**** INPUT DATA ****

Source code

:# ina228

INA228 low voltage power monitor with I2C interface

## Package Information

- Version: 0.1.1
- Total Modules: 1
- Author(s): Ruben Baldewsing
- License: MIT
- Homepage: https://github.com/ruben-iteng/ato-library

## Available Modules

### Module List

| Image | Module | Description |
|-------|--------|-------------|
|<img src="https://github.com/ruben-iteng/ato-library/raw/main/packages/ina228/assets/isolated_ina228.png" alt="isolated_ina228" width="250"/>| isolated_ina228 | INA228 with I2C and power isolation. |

****

Exactly the lines from the one containing "- Author(s): Ruben Baldewsing" through the last line of the material above are to be returned, with nothing else.

- Author(s): Ruben Baldewsing
- License: MIT
- Homepage: https://github.com/ruben-iteng/ato-library

## Available Modules

### Module List

| Image | Module | Description |
|-------|--------|-------------|
|<img src="https://github.com/ruben-iteng/ato-library/raw/main/packages/ina228/assets/isolated_ina228.png" alt="isolated_ina228" width="250"/>| isolated_ina228 | INA228 with I2C and power isolation. |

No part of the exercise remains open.